[ASSIGNED TASK]:
For each record that follows, give it back exactly, with no pictures included.
:: GIVEN RECORDS
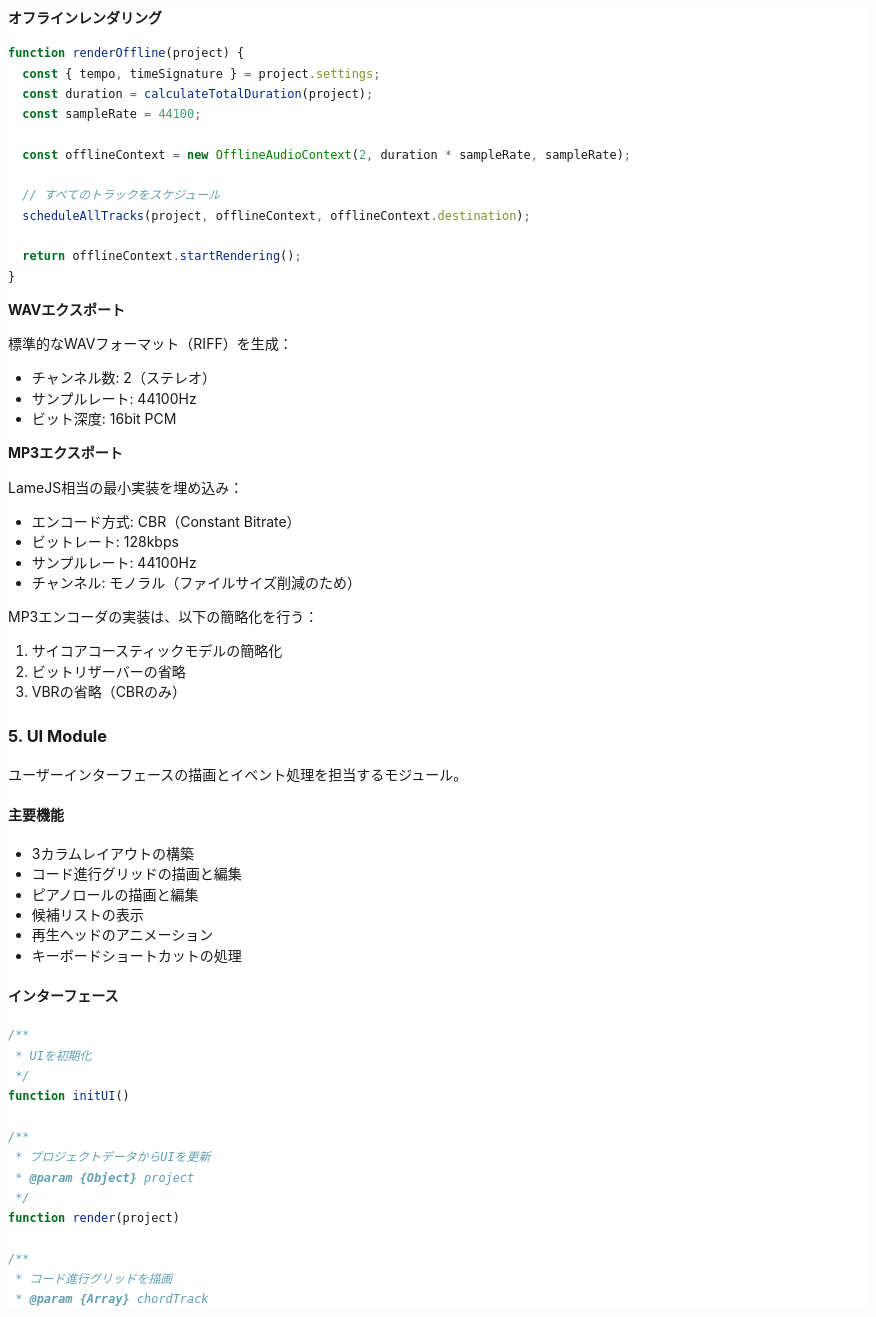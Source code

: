 **オフラインレンダリング**

```javascript
function renderOffline(project) {
  const { tempo, timeSignature } = project.settings;
  const duration = calculateTotalDuration(project);
  const sampleRate = 44100;
  
  const offlineContext = new OfflineAudioContext(2, duration * sampleRate, sampleRate);
  
  // すべてのトラックをスケジュール
  scheduleAllTracks(project, offlineContext, offlineContext.destination);
  
  return offlineContext.startRendering();
}
```

**WAVエクスポート**

標準的なWAVフォーマット（RIFF）を生成：
- チャンネル数: 2（ステレオ）
- サンプルレート: 44100Hz
- ビット深度: 16bit PCM

**MP3エクスポート**

LameJS相当の最小実装を埋め込み：
- エンコード方式: CBR（Constant Bitrate）
- ビットレート: 128kbps
- サンプルレート: 44100Hz
- チャンネル: モノラル（ファイルサイズ削減のため）

MP3エンコーダの実装は、以下の簡略化を行う：
1. サイコアコースティックモデルの簡略化
2. ビットリザーバーの省略
3. VBRの省略（CBRのみ）


### 5. UI Module

ユーザーインターフェースの描画とイベント処理を担当するモジュール。

#### 主要機能

- 3カラムレイアウトの構築
- コード進行グリッドの描画と編集
- ピアノロールの描画と編集
- 候補リストの表示
- 再生ヘッドのアニメーション
- キーボードショートカットの処理

#### インターフェース

```javascript
/**
 * UIを初期化
 */
function initUI()

/**
 * プロジェクトデータからUIを更新
 * @param {Object} project
 */
function render(project)

/**
 * コード進行グリッドを描画
 * @param {Array} chordTrack
```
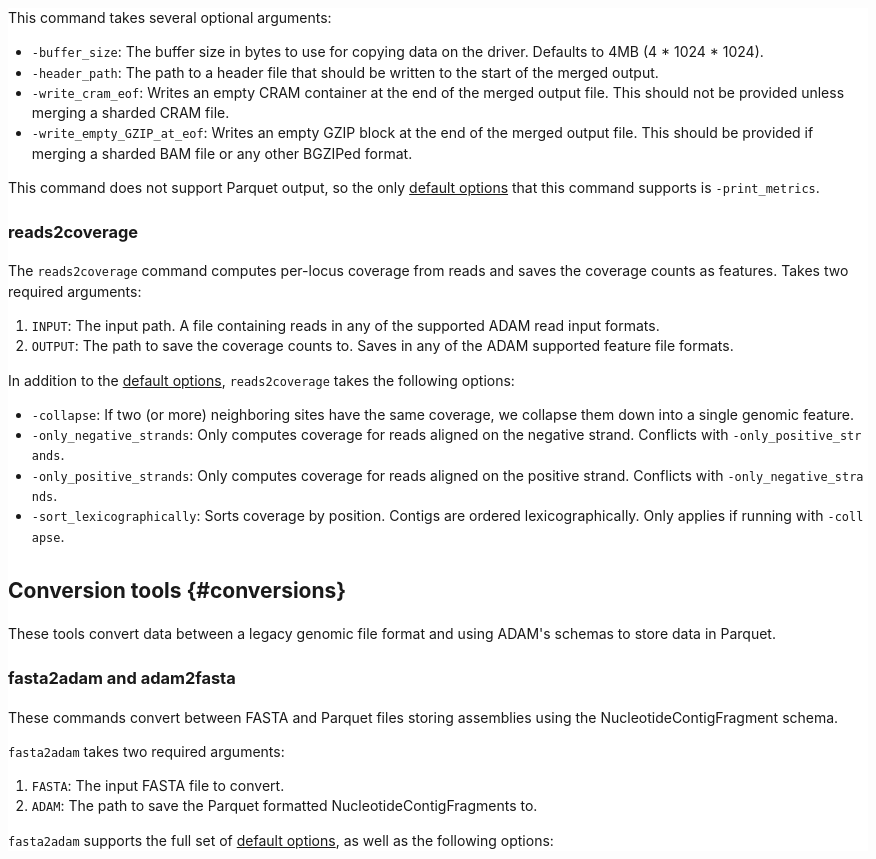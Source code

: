 This command takes several optional arguments:

* `-buffer_size`: The buffer size in bytes to use for copying data on the
  driver. Defaults to 4MB (4 * 1024 * 1024).
* `-header_path`: The path to a header file that should be written to the start
  of the merged output.
* `-write_cram_eof`: Writes an empty CRAM container at the end of the merged
  output file. This should not be provided unless merging a sharded CRAM file.
* `-write_empty_GZIP_at_eof`: Writes an empty GZIP block at the end of the
  merged output file. This should be provided if merging a sharded BAM file or
  any other BGZIPed format.

This command does not support Parquet output, so the only [default
options](#default-args) that this command supports is `-print_metrics`.

### reads2coverage

The `reads2coverage` command computes per-locus coverage from reads and saves
the coverage counts as features. Takes two required arguments:

1. `INPUT`: The input path. A file containing reads in any of the supported
  ADAM read input formats.
2. `OUTPUT`: The path to save the coverage counts to. Saves in any of the ADAM
  supported feature file formats.

In addition to the [default options](#default-args), `reads2coverage` takes the
following options:

* `-collapse`: If two (or more) neighboring sites have the same coverage, we
  collapse them down into a single genomic feature.
* `-only_negative_strands`: Only computes coverage for reads aligned on the
  negative strand. Conflicts with `-only_positive_strands`.
* `-only_positive_strands`: Only computes coverage for reads aligned on the
  positive strand. Conflicts with `-only_negative_strands`.
* `-sort_lexicographically`: Sorts coverage by position. Contigs are ordered
  lexicographically. Only applies if running with `-collapse`.

## Conversion tools {#conversions}

These tools convert data between a legacy genomic file format and using ADAM's
schemas to store data in Parquet.

### fasta2adam and adam2fasta

These commands convert between FASTA and Parquet files storing assemblies using
the NucleotideContigFragment schema.

`fasta2adam` takes two required arguments:

1. `FASTA`: The input FASTA file to convert.
2. `ADAM`: The path to save the Parquet formatted NucleotideContigFragments to.

`fasta2adam` supports the full set of [default options](#default-args), as well
as the following options:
::::
[EXERCISE RESPONSE]:
Source code

: **オフラインレンダリング**

```javascript
function renderOffline(project) {
  const { tempo, timeSignature } = project.settings;
  const duration = calculateTotalDuration(project);
  const sampleRate = 44100;
  
  const offlineContext = new OfflineAudioContext(2, duration * sampleRate, sampleRate);
  
  // すべてのトラックをスケジュール
  scheduleAllTracks(project, offlineContext, offlineContext.destination);
  
  return offlineContext.startRendering();
}
```

**WAVエクスポート**

標準的なWAVフォーマット（RIFF）を生成：
- チャンネル数: 2（ステレオ）
- サンプルレート: 44100Hz
- ビット深度: 16bit PCM

**MP3エクスポート**

LameJS相当の最小実装を埋め込み：
- エンコード方式: CBR（Constant Bitrate）
- ビットレート: 128kbps
- サンプルレート: 44100Hz
- チャンネル: モノラル（ファイルサイズ削減のため）

MP3エンコーダの実装は、以下の簡略化を行う：
1. サイコアコースティックモデルの簡略化
2. ビットリザーバーの省略
3. VBRの省略（CBRのみ）


### 5. UI Module

ユーザーインターフェースの描画とイベント処理を担当するモジュール。

#### 主要機能

- 3カラムレイアウトの構築
- コード進行グリッドの描画と編集
- ピアノロールの描画と編集
- 候補リストの表示
- 再生ヘッドのアニメーション
- キーボードショートカットの処理

#### インターフェース

```javascript
/**
 * UIを初期化
 */
function initUI()

/**
 * プロジェクトデータからUIを更新
 * @param {Object} project
 */
function render(project)

/**
 * コード進行グリッドを描画
 * @param {Array} chordTrack
```
Source code

: This command takes several optional arguments:

* `-buffer_size`: The buffer size in bytes to use for copying data on the
  driver. Defaults to 4MB (4 * 1024 * 1024).
* `-header_path`: The path to a header file that should be written to the start
  of the merged output.
* `-write_cram_eof`: Writes an empty CRAM container at the end of the merged
  output file. This should not be provided unless merging a sharded CRAM file.
* `-write_empty_GZIP_at_eof`: Writes an empty GZIP block at the end of the
  merged output file. This should be provided if merging a sharded BAM file or
  any other BGZIPed format.

This command does not support Parquet output, so the only [default
options](#default-args) that this command supports is `-print_metrics`.

### reads2coverage

The `reads2coverage` command computes per-locus coverage from reads and saves
the coverage counts as features. Takes two required arguments:

1. `INPUT`: The input path. A file containing reads in any of the supported
  ADAM read input formats.
2. `OUTPUT`: The path to save the coverage counts to. Saves in any of the ADAM
  supported feature file formats.

In addition to the [default options](#default-args), `reads2coverage` takes the
following options:

* `-collapse`: If two (or more) neighboring sites have the same coverage, we
  collapse them down into a single genomic feature.
* `-only_negative_strands`: Only computes coverage for reads aligned on the
  negative strand. Conflicts with `-only_positive_strands`.
* `-only_positive_strands`: Only computes coverage for reads aligned on the
  positive strand. Conflicts with `-only_negative_strands`.
* `-sort_lexicographically`: Sorts coverage by position. Contigs are ordered
  lexicographically. Only applies if running with `-collapse`.

## Conversion tools {#conversions}

These tools convert data between a legacy genomic file format and using ADAM's
schemas to store data in Parquet.

### fasta2adam and adam2fasta

These commands convert between FASTA and Parquet files storing assemblies using
the NucleotideContigFragment schema.

`fasta2adam` takes two required arguments:

1. `FASTA`: The input FASTA file to convert.
2. `ADAM`: The path to save the Parquet formatted NucleotideContigFragments to.

`fasta2adam` supports the full set of [default options](#default-args), as well
as the following options:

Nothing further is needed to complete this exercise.